YOUR ASSIGNMENT: Nothing after the line with "gearbeitet. Das Ergebnis" belongs in the copy; extract the lines below from the top through that line, pictures left out.

Dataset entries:
• • • • • • •
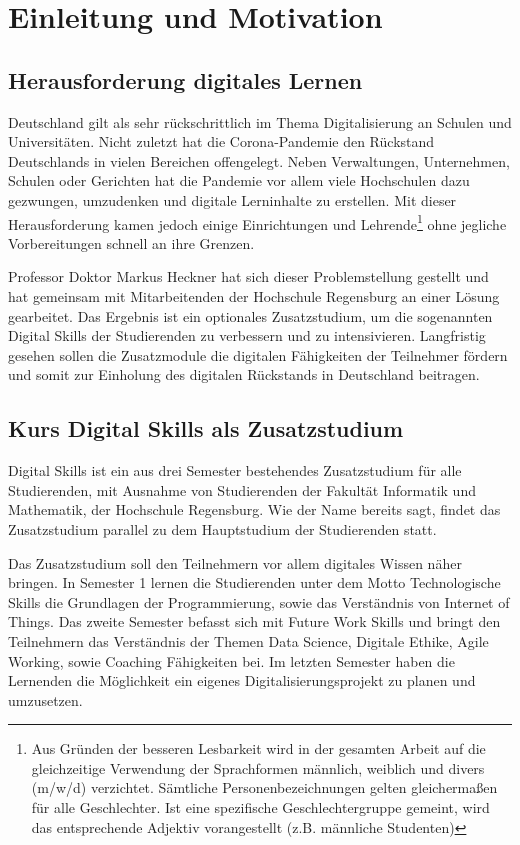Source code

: \section{Einleitung und Motivation}\label{einleitung}
\subsection{Herausforderung digitales Lernen}\label{herausforderung}
Deutschland gilt als sehr rückschrittlich im Thema Digitalisierung an Schulen
und Universitäten. Nicht zuletzt hat die Corona-Pandemie den Rückstand
Deutschlands in vielen Bereichen offengelegt. Neben Verwaltungen, Unternehmen,
Schulen oder Gerichten hat die Pandemie vor allem viele Hochschulen dazu
gezwungen, umzudenken und digitale Lerninhalte zu erstellen. Mit dieser
Herausforderung kamen jedoch einige Einrichtungen und Lehrende\footnote{Aus
Gründen der besseren Lesbarkeit wird in der gesamten Arbeit auf die
gleichzeitige Verwendung der Sprachformen männlich, weiblich und divers (m/w/d)
verzichtet. Sämtliche Personenbezeichnungen gelten gleichermaßen für alle
Geschlechter. Ist eine spezifische Geschlechtergruppe gemeint, wird das
entsprechende Adjektiv vorangestellt (z.B. \glqq männliche Studenten\grqq)} ohne
jegliche Vorbereitungen schnell an ihre Grenzen. \parencite{bmwi-rueckstand}

Professor Doktor Markus Heckner hat sich dieser Problemstellung gestellt und
hat gemeinsam mit Mitarbeitenden der Hochschule Regensburg an einer Lösung
gearbeitet. Das Ergebnis ist ein optionales Zusatzstudium, um die sogenannten
\glqq Digital Skills\grqq{} der Studierenden zu verbessern und zu intensivieren.
Langfristig gesehen sollen die Zusatzmodule die digitalen Fähigkeiten der
Teilnehmer fördern und somit zur Einholung des digitalen Rückstands in
Deutschland beitragen.

\subsection{Kurs Digital Skills als Zusatzstudium}\label{kurs-digital-skills}
Digital Skills ist ein aus drei Semester bestehendes Zusatzstudium für alle
Studierenden, mit Ausnahme von Studierenden der Fakultät Informatik und
Mathematik, der Hochschule Regensburg. Wie der Name bereits sagt, findet das
Zusatzstudium parallel zu dem Hauptstudium der Studierenden statt.

Das Zusatzstudium soll den Teilnehmern vor allem digitales Wissen näher bringen.
In Semester 1 lernen die Studierenden unter dem Motto
\glqq Technologische Skills\grqq{}
die Grundlagen der Programmierung, sowie das Verständnis von Internet of Things.
Das zweite Semester befasst sich mit \glqq Future Work Skills\grqq{} und bringt
den Teilnehmern das Verständnis der Themen Data Science, Digitale Ethike, Agile
Working, sowie Coaching Fähigkeiten bei. Im letzten Semester haben die Lernenden
die Möglichkeit ein eigenes Digitalisierungsprojekt zu planen und umzusetzen.

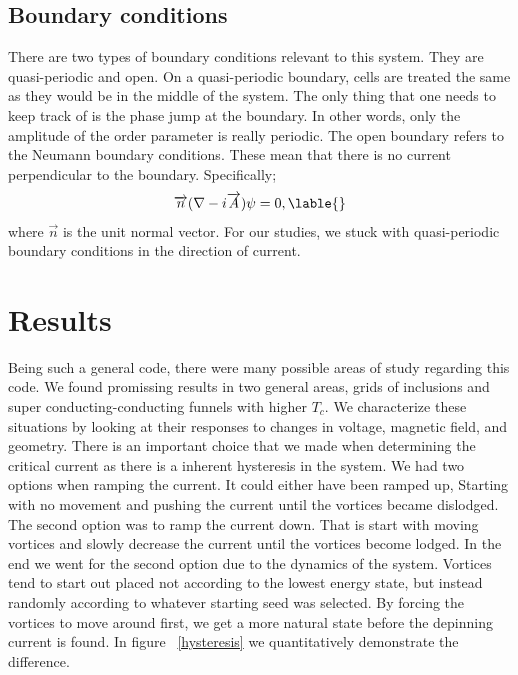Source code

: \subsection{Boundary conditions}

There are two types of boundary conditions relevant to this system. They are quasi-periodic and open. On a quasi-periodic boundary, cells are treated the same as they would be in the middle of the system. The only thing that one needs to keep track of is the phase jump at the boundary. In other words, only the amplitude of the order parameter is really periodic. The open boundary refers to the Neumann boundary conditions. These mean that there is no current perpendicular to the boundary. Specifically;
\begin{eqnarray}
\overrightarrow n (\nabla - i \overrightarrow A)\psi = 0 ,
\lable{}
\end{eqnarray}
where $\overrightarrow n$ is the unit normal vector. For our studies, we stuck with quasi-periodic boundary conditions in the direction of current.



\section{Results}
Being such a general code, there were many possible areas of study regarding this code. We found promissing results in two general areas, grids of inclusions and super conducting-conducting funnels with higher $T_c$. We characterize these situations by looking at their responses to changes in voltage, magnetic field, and geometry. There is an important choice that we made when determining the critical current as there is a inherent hysteresis in the system. We had two options when ramping the current. It could either have been ramped up, Starting with no movement and pushing the current until the vortices became dislodged. The second option was to ramp the current down. That is start with moving vortices and slowly decrease the current until the vortices become lodged. In the end we went for the second option due to the dynamics of the system. Vortices tend to start out placed not according to the lowest energy state, but instead randomly according to whatever starting seed was selected. By forcing the vortices to move around first, we get a more natural state before the depinning current is found. In figure ~\ref{hysteresis} we quantitatively demonstrate the difference.

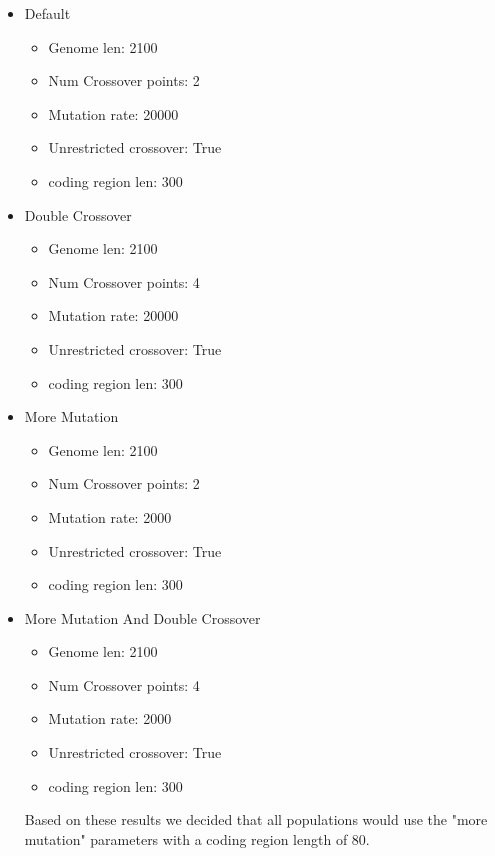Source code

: \documentclass[11pt]{article}
\begin{document}
\begin{itemize}
\item Default
\label{sec:orgheadline27}

\begin{itemize}
\item Genome len: 2100
\item Num Crossover points: 2
\item Mutation rate: 20000
\item Unrestricted crossover: True
\item coding region len: 300
\end{itemize}

\item Double Crossover
\label{sec:orgheadline28}

\begin{itemize}
\item Genome len: 2100
\item Num Crossover points: 4
\item Mutation rate: 20000
\item Unrestricted crossover: True
\item coding region len: 300
\end{itemize}

\item More Mutation
\label{sec:orgheadline29}

\begin{itemize}
\item Genome len: 2100
\item Num Crossover points: 2
\item Mutation rate: 2000
\item Unrestricted crossover: True
\item coding region len: 300
\end{itemize}


\item More Mutation And Double Crossover
\label{sec:orgheadline30}
\begin{itemize}
\item Genome len: 2100
\item Num Crossover points: 4
\item Mutation rate: 2000
\item Unrestricted crossover: True
\item coding region len: 300
\end{itemize}


Based on these results we decided that all populations would use the "more mutation" parameters with a coding region length of 80.
\end{itemize}
\end{document}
• • • • • • •
EXERCISE OUTPUT:
Source code

: \section{Einleitung und Motivation}\label{einleitung}
\subsection{Herausforderung digitales Lernen}\label{herausforderung}
Deutschland gilt als sehr rückschrittlich im Thema Digitalisierung an Schulen
und Universitäten. Nicht zuletzt hat die Corona-Pandemie den Rückstand
Deutschlands in vielen Bereichen offengelegt. Neben Verwaltungen, Unternehmen,
Schulen oder Gerichten hat die Pandemie vor allem viele Hochschulen dazu
gezwungen, umzudenken und digitale Lerninhalte zu erstellen. Mit dieser
Herausforderung kamen jedoch einige Einrichtungen und Lehrende\footnote{Aus
Gründen der besseren Lesbarkeit wird in der gesamten Arbeit auf die
gleichzeitige Verwendung der Sprachformen männlich, weiblich und divers (m/w/d)
verzichtet. Sämtliche Personenbezeichnungen gelten gleichermaßen für alle
Geschlechter. Ist eine spezifische Geschlechtergruppe gemeint, wird das
entsprechende Adjektiv vorangestellt (z.B. \glqq männliche Studenten\grqq)} ohne
jegliche Vorbereitungen schnell an ihre Grenzen. \parencite{bmwi-rueckstand}

Professor Doktor Markus Heckner hat sich dieser Problemstellung gestellt und
hat gemeinsam mit Mitarbeitenden der Hochschule Regensburg an einer Lösung
gearbeitet. Das Ergebnis ist ein optionales Zusatzstudium, um die sogenannten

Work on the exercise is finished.